WORK INSTRUCTIONS:
From the records below, please return each line that holds the word "address".

DATA FOR REVIEW:
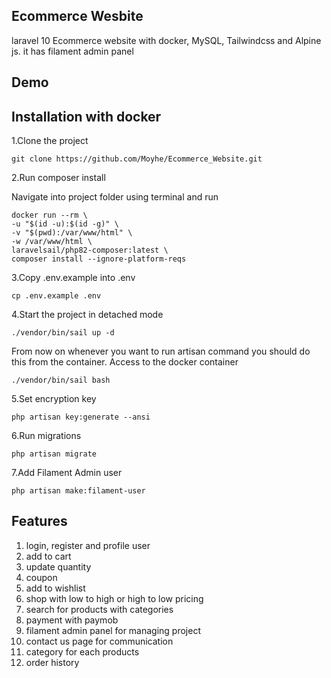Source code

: ## Ecommerce Wesbite 

laravel 10 Ecommerce website  with docker,  MySQL, Tailwindcss and Alpine js. it has filament admin panel 

## Demo

[](https://drive.google.com/file/d/1Jw-uKhCj1I2frqObujA19twFGHSVkS8B/view?usp=sharing)

## Installation with docker

1.Clone the project

    git clone https://github.com/Moyhe/Ecommerce_Website.git

2.Run composer install

Navigate into project folder using terminal and run

    docker run --rm \
    -u "$(id -u):$(id -g)" \
    -v "$(pwd):/var/www/html" \
    -w /var/www/html \
    laravelsail/php82-composer:latest \
    composer install --ignore-platform-reqs

3.Copy .env.example into .env

    cp .env.example .env

4.Start the project in detached mode

    ./vendor/bin/sail up -d

From now on whenever you want to run artisan command you should do this from the container.
Access to the docker container

    ./vendor/bin/sail bash

5.Set encryption key

    php artisan key:generate --ansi

6.Run migrations

    php artisan migrate

7.Add Filament Admin user

    php artisan make:filament-user

## Features

1. login, register and profile user
2. add to cart
3. update quantity
4. coupon
5. add to wishlist
6. shop with low to high or high to low pricing
7. search for products with categories
7. payment with paymob
8. filament admin panel for managing project
9. contact us page for communication
10. category for each products
11. order history
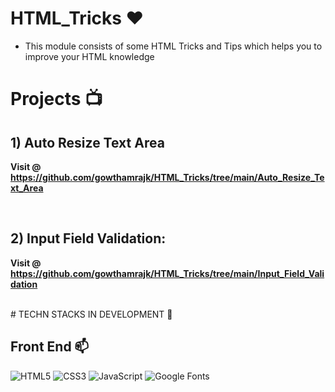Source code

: # HTML_Tricks ❤️ 

- This module consists of some HTML Tricks and Tips which helps you to improve your HTML knowledge

# Projects 📺

## 1) Auto Resize Text Area

**Visit @ https://github.com/gowthamrajk/HTML_Tricks/tree/main/Auto_Resize_Text_Area**



<br>

## 2) Input Field Validation:

**Visit @ https://github.com/gowthamrajk/HTML_Tricks/tree/main/Input_Field_Validation**

<br>
# TECHN STACKS IN DEVELOPMENT 📌

## Front End 📫

![HTML5](https://img.shields.io/static/v1?style=for-the-badge&message=HTML5&color=E34F26&logo=HTML5&logoColor=FFFFFF&label=)
![CSS3](https://img.shields.io/static/v1?style=for-the-badge&message=CSS3&color=1572B6&logo=CSS3&logoColor=FFFFFF&label=)
![JavaScript](https://img.shields.io/static/v1?style=for-the-badge&message=JavaScript&color=222222&logo=JavaScript&logoColor=F7DF1E&label=)
![Google Fonts](https://img.shields.io/static/v1?style=for-the-badge&message=Google+Fonts&color=4285F4&logo=Google+Fonts&logoColor=FFFFFF&label=)
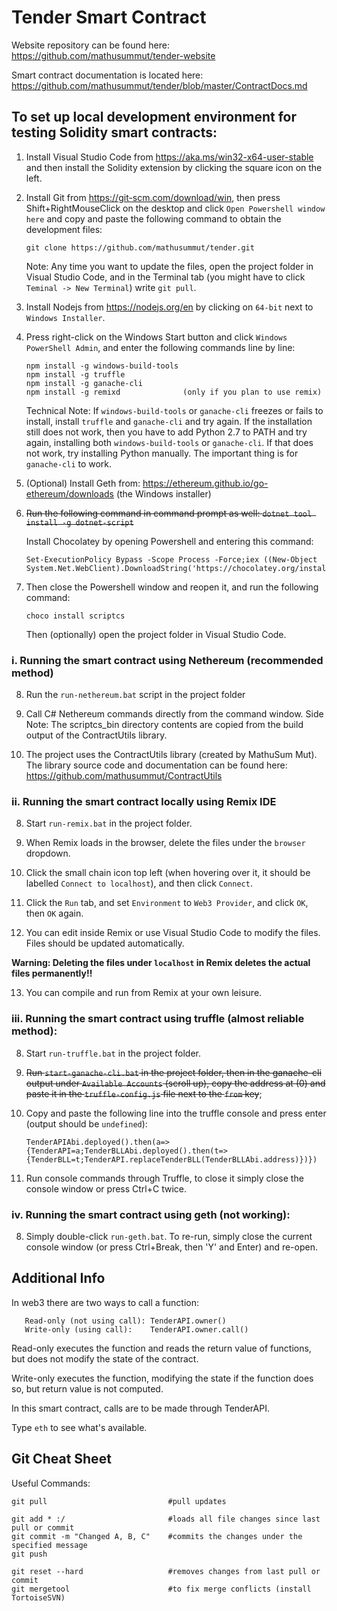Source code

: # Tender Smart Contract

Website repository can be found here: https://github.com/mathusummut/tender-website

Smart contract documentation is located here: https://github.com/mathusummut/tender/blob/master/ContractDocs.md

## To set up local development environment for testing Solidity smart contracts:

1. Install Visual Studio Code from https://aka.ms/win32-x64-user-stable and then install the Solidity extension by clicking the square icon on the left.

2. Install Git from https://git-scm.com/download/win, then press Shift+RightMouseClick on the desktop and click `Open Powershell window here` and copy and paste the following command to obtain the development files:

       git clone https://github.com/mathusummut/tender.git

	Note: Any time you want to update the files, open the project folder in Visual Studio Code, and in the Terminal tab (you might have to click `Teminal -> New Terminal`) write `git pull`.

3. Install Nodejs from https://nodejs.org/en by clicking on `64-bit` next to `Windows Installer`.

4. Press right-click on the Windows Start button and click `Windows PowerShell Admin`, and enter the following commands line by line:

       npm install -g windows-build-tools
       npm install -g truffle
       npm install -g ganache-cli
       npm install -g remixd              (only if you plan to use remix)

	Technical Note: If `windows-build-tools` or `ganache-cli` freezes or fails to install, install `truffle` and `ganache-cli` and try again. If the installation still does not work, then you have to add Python 2.7 to PATH and try again, installing both `windows-build-tools` or `ganache-cli`. If that does not work, try installing Python manually. The important thing is for `ganache-cli` to work.

5. (Optional) Install Geth from: https://ethereum.github.io/go-ethereum/downloads (the Windows installer)

6. ~~Run the following command in command prompt as well: `dotnet tool install -g dotnet-script`~~

    Install Chocolatey by opening Powershell and entering this command:

       Set-ExecutionPolicy Bypass -Scope Process -Force;iex ((New-Object System.Net.WebClient).DownloadString('https://chocolatey.org/install.ps1'))

7. Then close the Powershell window and reopen it, and run the following command:

       choco install scriptcs

	Then (optionally) open the project folder in Visual Studio Code.

### i. Running the smart contract using Nethereum (recommended method)

8. Run the `run-nethereum.bat` script in the project folder

9. Call C# Nethereum commands directly from the command window. Side Note: The scriptcs_bin directory contents are copied from the build output of the ContractUtils library.

10. The project uses the ContractUtils library (created by MathuSum Mut). The library source code and documentation can be found here: https://github.com/mathusummut/ContractUtils

### ii. Running the smart contract locally using Remix IDE

8. Start `run-remix.bat` in the project folder.

9. When Remix loads in the browser, delete the files under the `browser` dropdown.

10. Click the small chain icon top left (when hovering over it, it should be labelled `Connect to localhost`), and then click `Connect`.

11. Click the `Run` tab, and set `Environment` to `Web3 Provider`, and click `OK`, then `OK` again.

12. You can edit inside Remix or use Visual Studio Code to modify the files. Files should be updated automatically.

**Warning: Deleting the files under `localhost` in Remix deletes the actual files permanently!!**

13. You can compile and run from Remix at your own leisure.

### iii. Running the smart contract using truffle (almost reliable method):

8. Start `run-truffle.bat` in the project folder.

9. ~~Run `start-ganache-cli.bat` in the project folder, then in the ganache-cli output under `Available Accounts` (scroll up), copy the address at (0) and paste it in the `truffle-config.js` file next to the `from` key~~;

10. Copy and paste the following line into the truffle console and press enter (output should be `undefined`):

        TenderAPIAbi.deployed().then(a=>{TenderAPI=a;TenderBLLAbi.deployed().then(t=>{TenderBLL=t;TenderAPI.replaceTenderBLL(TenderBLLAbi.address)})})

11. Run console commands through Truffle, to close it simply close the console window or press Ctrl+C twice.

### iv. Running the smart contract using geth (not working):

8. Simply double-click `run-geth.bat`. To re-run, simply close the current console window (or press Ctrl+Break, then 'Y' and Enter) and re-open.

## Additional Info

In web3 there are two ways to call a function:

       Read-only (not using call): TenderAPI.owner()
       Write-only (using call):    TenderAPI.owner.call()

Read-only executes the function and reads the return value of functions, but does not modify the state of the contract.

Write-only executes the function, modifying the state if the function does so, but return value is not computed.

In this smart contract, calls are to be made through TenderAPI.

Type `eth` to see what's available.

## Git Cheat Sheet

Useful Commands:

    git pull                           #pull updates

    git add * :/                       #loads all file changes since last pull or commit
    git commit -m "Changed A, B, C"    #commits the changes under the specified message
    git push

    git reset --hard                   #removes changes from last pull or commit
    git mergetool                      #to fix merge conflicts (install TortoiseSVN)
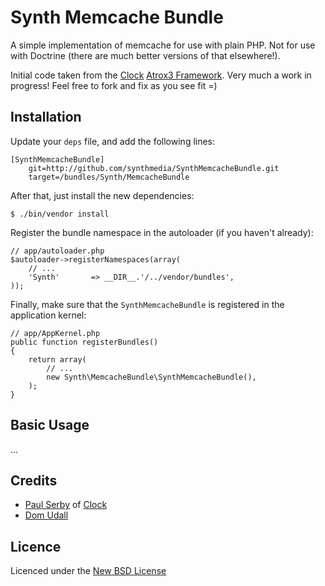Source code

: # Synth Memcache Bundle

A simple implementation of memcache for use with plain PHP. Not for use with Doctrine (there are
much better versions of that elsewhere!).

Initial code taken from the [Clock](http://www.clock.co.uk)
[Atrox3 Framework](https://github.com/PabloSerbo/Atrox3). Very much a work in progress! Feel free
to fork and fix as you see fit =)

## Installation

Update your `deps` file, and add the following lines:

    [SynthMemcacheBundle]
        git=http://github.com/synthmedia/SynthMemcacheBundle.git
        target=/bundles/Synth/MemcacheBundle

After that, just install the new dependencies:

    $ ./bin/vendor install

Register the bundle namespace in the autoloader (if you haven't already):

    // app/autoloader.php
    $autoloader->registerNamespaces(array(
        // ...
        'Synth'       => __DIR__.'/../vendor/bundles',
    ));

Finally, make sure that the `SynthMemcacheBundle` is registered in the application kernel:

    // app/AppKernel.php
    public function registerBundles()
    {
        return array(
            // ...
            new Synth\MemcacheBundle\SynthMemcacheBundle(),
        );
    }

## Basic Usage

...

## Credits
* [Paul Serby](https://github.com/PabloSerbo/) of [Clock](http://www.clock.co.uk)
* [Dom Udall](https://github.com/dmno/)

## Licence
Licenced under the [New BSD License](http://opensource.org/licenses/bsd-license.php)
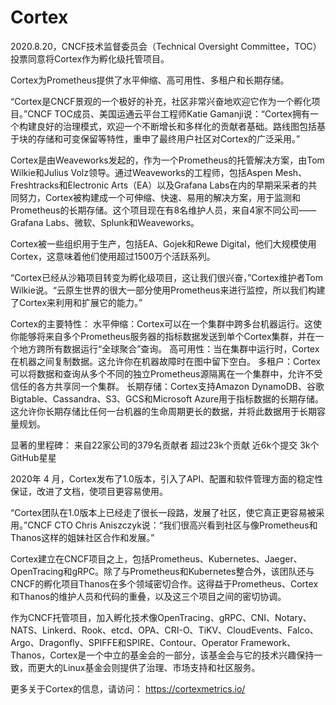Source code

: # Cortex 

2020.8.20，CNCF技术监督委员会（Technical Oversight Committee，TOC）投票同意将Cortex作为孵化级托管项目。

Cortex为Prometheus提供了水平伸缩、高可用性、多租户和长期存储。

“Cortex是CNCF景观的一个极好的补充，社区非常兴奋地欢迎它作为一个孵化项目。”CNCF TOC成员、美国运通云平台工程师Katie Gamanji说：“Cortex拥有一个构建良好的治理模式，欢迎一个不断增长和多样化的贡献者基础。路线图包括基于块的存储和可变保留等特性，重申了最终用户社区对Cortex的广泛采用。”

Cortex是由Weaveworks发起的，作为一个Prometheus的托管解决方案，由Tom Wilkie和Julius Volz领导。通过Weaveworks的工程师，包括Aspen Mesh、Freshtracks和Electronic Arts（EA）以及Grafana Labs在内的早期采采者的共同努力，Cortex被构建成一个可伸缩、快速、易用的解决方案，用于监测和Prometheus的长期存储。这个项目现在有8名维护人员，来自4家不同公司——Grafana Labs、微软、Splunk和Weaveworks。

Cortex被一些组织用于生产，包括EA、Gojek和Rewe Digital，他们大规模使用Cortex，这意味着他们使用超过1500万个活跃系列。

“Cortex已经从沙箱项目转变为孵化级项目，这让我们很兴奋，”Cortex维护者Tom Wilkie说。“云原生世界的很大一部分使用Prometheus来进行监控，所以我们构建了Cortex来利用和扩展它的能力。”

Cortex的主要特性：
水平伸缩：Cortex可以在一个集群中跨多台机器运行。这使你能够将来自多个Prometheus服务器的指标数据发送到单个Cortex集群，并在一个地方跨所有数据运行“全球聚合”查询。
高可用性：当在集群中运行时，Cortex在机器之间复制数据。这允许你在机器故障时在图中留下空白。
多租户：Cortex可以将数据和查询从多个不同的独立Prometheus源隔离在一个集群中，允许不受信任的各方共享同一个集群。
长期存储：Cortex支持Amazon DynamoDB、谷歌Bigtable、Cassandra、S3、GCS和Microsoft Azure用于指标数据的长期存储。这允许你长期存储比任何一台机器的生命周期更长的数据，并将此数据用于长期容量规划。

显著的里程碑：
来自22家公司的379名贡献者
超过23k个贡献
近6k个提交
3k个GitHub星星

2020年 4 月，Cortex发布了1.0版本，引入了API、配置和软件管理方面的稳定性保证，改进了文档，使项目更容易使用。

“Cortex团队在1.0版本上已经走了很长一段路，发展了社区，使它真正更容易被采用。”CNCF CTO Chris Aniszczyk说：“我们很高兴看到社区与像Prometheus和Thanos这样的姐妹社区合作和发展。”

Cortex建立在CNCF项目之上，包括Prometheus、Kubernetes、Jaeger、OpenTracing和gRPC。除了与Prometheus和Kubernetes整合外，该团队还与CNCF的孵化项目Thanos在多个领域密切合作。这得益于Prometheus、Cortex和Thanos的维护人员和代码的重叠，以及这三个项目之间的密切协调。

作为CNCF托管项目，加入孵化技术像OpenTracing、gRPC、CNI、Notary、NATS、Linkerd、Rook、etcd、OPA、CRI-O、TiKV、CloudEvents、Falco、Argo、Dragonfly、SPIFFE和SPIRE、Contour、Operator Framework、Thanos，Cortex是一个中立的基金会的一部分，该基金会与它的技术兴趣保持一致，而更大的Linux基金会则提供了治理、市场支持和社区服务。


更多关于Cortex的信息，请访问：
https://cortexmetrics.io/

WRITTEN SOLUTION:
9. ~~Run `start-ganache-cli.bat` in the project folder, then in the ganache-cli output under `Available Accounts` (scroll up), copy the address at (0) and paste it in the `truffle-config.js` file next to the `from` key~~;
        TenderAPIAbi.deployed().then(a=>{TenderAPI=a;TenderBLLAbi.deployed().then(t=>{TenderBLL=t;TenderAPI.replaceTenderBLL(TenderBLLAbi.address)})})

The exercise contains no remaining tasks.